ICEYE: *.h5 or *.xml
SAOCOM-1 (A and B): *.xemte
RADARSAT CONSTELLATION MISSION (1, 2 and 3): manifest.safe
SENTINEL-1 (A and B): manifest.safe
TerraSAR-X/TanDEM-X: *.xml
RADARSAT-2: product.xml file
ALOS-2 PALSAR: LED-* or summary.txt
COSMO-SKYMED (1,2,3 and 4): *.h5
KOMPSAT-5: *.h5 or *_Aux.xml
PAZ: *.xml
RISAT: BAND_META.txt
RADARSAT-1: DAT_01.001
ENVISAT-ASAR: ASA_*.N1
ALOS-1 PALSAR: IMG-*-ALPSR*-*.* (JAXA format) or DAT_01.001 (ERSDAC format) file
ERS-1 and ERS-2: DAT_01.001

Airborne and other SAR sensors

AIRSAR: CM*.dat
Convair 580: l#p#hhpolgasp.hdr, l#p#hvpolgasp.hdr, l#p#vhpolgasp.hdr, or l#p#vvpolgasp.hdr
RSIR-C: pr*_ldr_ceos
UAVSAR: *.ann

For a specific sensor, refer to the appropriate GDB support page in the CATALYST Professional help section to get additional information for all supported processing levels and acquisition modes.

FILO

The name of the PCIDSK file containing the ingested SAR product. The output file must not already exist. If available, GCPs, text, orbit, incidence angle array and binary math model (or rational polynomial coefficients (RPCs)) are retrieved and stored with the image channels in the output file.

CALIBTYP

The type of radiometric calibration to apply. The calibration type defines the physical quantity that the imported pixels will represent, either sigma, (i.e. corrected to ground range) beta (corrected to slant range) or gamma nought (corrected for plane perpendicular to slant range).

Some datasets are supplied by the data provider with a specific calibration. In these cases, not all calibration types are available. The output file's selected calibration cannot be changed after the dataset has been ingested.

SARINGESTAOI may not properly calibrate data acquired by older sensors such as Radarsat-1, ERS-1/2 or ENVISAT. If you require calibration for older sensors, run the CDSAR algorithm followed by the SARSIGM algorithm (to convert to sigma) or the SARBETA algorithm (to convert to beta).

DBIW

The raster window (Xoffset, Yoffset, Xsize, Ysize) defining the area to be extracted from the input image. If no value is specified for this parameter, the entire image is processed by default.

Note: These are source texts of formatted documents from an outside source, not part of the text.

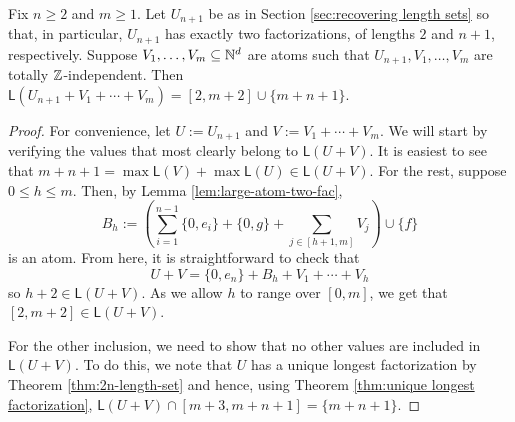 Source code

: \begin{cor} \label{thm:int-point-construction}
Fix $n\ge 2$ and $m\ge 1$.  
Let $U_{n+1}$ be as in Section \ref{sec:recovering length sets} so that, in particular, $U_{n+1}$ has exactly two factorizations, of lengths $2$ and $n+1$, respectively.  
Suppose $V_1,\dots, V_m \subseteq \mathbb{N}^d$ are atoms such that $U_{n+1},V_1,\dots, V_m$ are totally $\mathbb{Z}$-independent.
Then $\mathsf{L}(U_{n+1}+V_1+\cdots+V_m) = [ 2,m+2 ] \cup \{m+n+1\}$.
\end{cor}

\begin{proof}
For convenience, let $U := U_{n+1}$ and $V := V_1 + \cdots + V_m$.
We will start by verifying the values that most clearly belong to $\mathsf{L}(U+V)$.
It is easiest to see that $m+n+1 =\max\mathsf{L}(V)+\max\mathsf{L}(U) \in \mathsf{L}(U+V)$.
For the rest, suppose $0\le h \le m$.
Then, by Lemma \ref{lem:large-atom-two-fac}, 
\[B_h := \left( \sum_{i=1}^{n-1} \{0,e_i\} + \{0,g\} + \sum_{j\in [ h+1,m ]} V_j \right) \cup \{f\} \]
is an atom.
From here, it is straightforward to check that
\[ U+ V = \{0,e_n\} + B_h + V_1 + \cdots + V_h \]
so $h+2 \in \mathsf{L}(U+V)$.
As we allow $h$ to range over $[ 0,m ]$, we get that $[ 2,m+2 ] \in \mathsf{L}(U+V)$.

For the other inclusion, we need to show that no other values are included in $\mathsf{L}(U+V)$.
To do this, we note that $U$ has a unique longest factorization by Theorem \ref{thm:2n-length-set} and hence, using Theorem \ref{thm:unique longest factorization}, $\mathsf{L}(U+V) \cap [ m+3, m+n+1 ] = \{m+n+1\}$.
\end{proof}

Xoffset, Yoffset define the upper-left image pixel coordinates of the window. Xsize and Ysize define the window width and height respectively.

MASKFILE

The name of the file containing the geocoded vector layer defining the areas of interest (AOI). The maskfile parameter has precedence over the DBIW parameter if both are specified. This parameter is optional.

MASK

The number of the geocoded vector layer containing the AOI to process. The vector layer can contain multiple AOIs. Each AOI must be represented as a closed polygon.

If you specify a value for MASKFILE, you must specify a value for this parameter. The geocoded vectors can be in any supported projection (e.g. Long/Lat, UTM etc.)

FILLOP

Fill option specifying how to fill data outside the area of interest when the AOI is not rectangular.

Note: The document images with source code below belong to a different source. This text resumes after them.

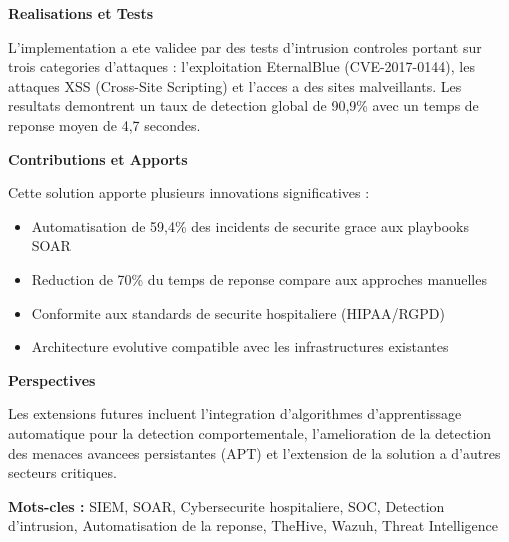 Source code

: \vspace{0.5cm}

\textbf{Realisations et Tests}

L'implementation a ete validee par des tests d'intrusion controles portant sur trois categories d'attaques : l'exploitation EternalBlue (CVE-2017-0144), les attaques XSS (Cross-Site Scripting) et l'acces a des sites malveillants. Les resultats demontrent un taux de detection global de 90,9\% avec un temps de reponse moyen de 4,7 secondes.

\vspace{0.5cm}

\textbf{Contributions et Apports}

Cette solution apporte plusieurs innovations significatives :
\begin{itemize}
    \item Automatisation de 59,4\% des incidents de securite grace aux playbooks SOAR
    \item Reduction de 70\% du temps de reponse compare aux approches manuelles
    \item Conformite aux standards de securite hospitaliere (HIPAA/RGPD)
    \item Architecture evolutive compatible avec les infrastructures existantes
\end{itemize}

\vspace{0.5cm}

\textbf{Perspectives}

Les extensions futures incluent l'integration d'algorithmes d'apprentissage automatique pour la detection comportementale, l'amelioration de la detection des menaces avancees persistantes (APT) et l'extension de la solution a d'autres secteurs critiques.

\vspace{1cm}

\textbf{Mots-cles :} SIEM, SOAR, Cybersecurite hospitaliere, SOC, Detection d'intrusion, Automatisation de la reponse, TheHive, Wazuh, Threat Intelligence

\newpage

When FILLOP=BOX, a bounding box is drawn encompassing the area of interest. Data inside the bounding box is preserved.

When FILLOP=NODATA, the data outside the AOI but within the bounding box are set to NODATA.

FILEDEM

Specifies the name of a file, directory, or index file containing digital elevation model tiles.

If FILEDEM is the name of a single raster DEM file, the DBEC parameter must be defined.

If FILEDEM is the name of an existing directory, the specified directory is searched for a file named index.txt. The index.txt file must be in the DEM index format, which is described in the Details section.

If FILEDEM is the name of a text file (with a .txt extension), the specified file must be in the DEM index format, which is described in the Details section.

The FILEDEM is used to automatically reproject the AOIs into the SAR geometry, either in slant or ground range using the math model derived from metadata.

If FILEDEM is blank, the AOI position will not be adjusted for elevation. A shift in the location of the AOI will be most noticeable in regions with high variability in elevation and/or SAR images with a large swath width. (e.g. ScanSAR and Sentinel-1 TOPS (IW and EW modes)).

DBEC

Specifies the channel containing the digital elevation model (DEM). This parameter is ignored if FILEDEM is not defined or points to a DEM index text file.

POPTION

The type of resampling to use to compute the overview levels.

Available options are:

OFF: Does not compute overviews. This option increases the time required to browse an image; but uses the minimum amount of disk space.
NEAR (NEAREST): Uses nearest-neighbor resampling.
AVER (AVERAGE): Calculates the average value of all of the pixels that contribute to the overview pixel. Use this option with continuous-tone images. AVERAGE produces a better-looking and more interpretable overview than NEAR. This is the default value.
MODE: Takes the mode of the pixels contributing to the overview pixel. This option is suitable for use with classified, pseudocolored, or thematic images, but not continuous-tone images.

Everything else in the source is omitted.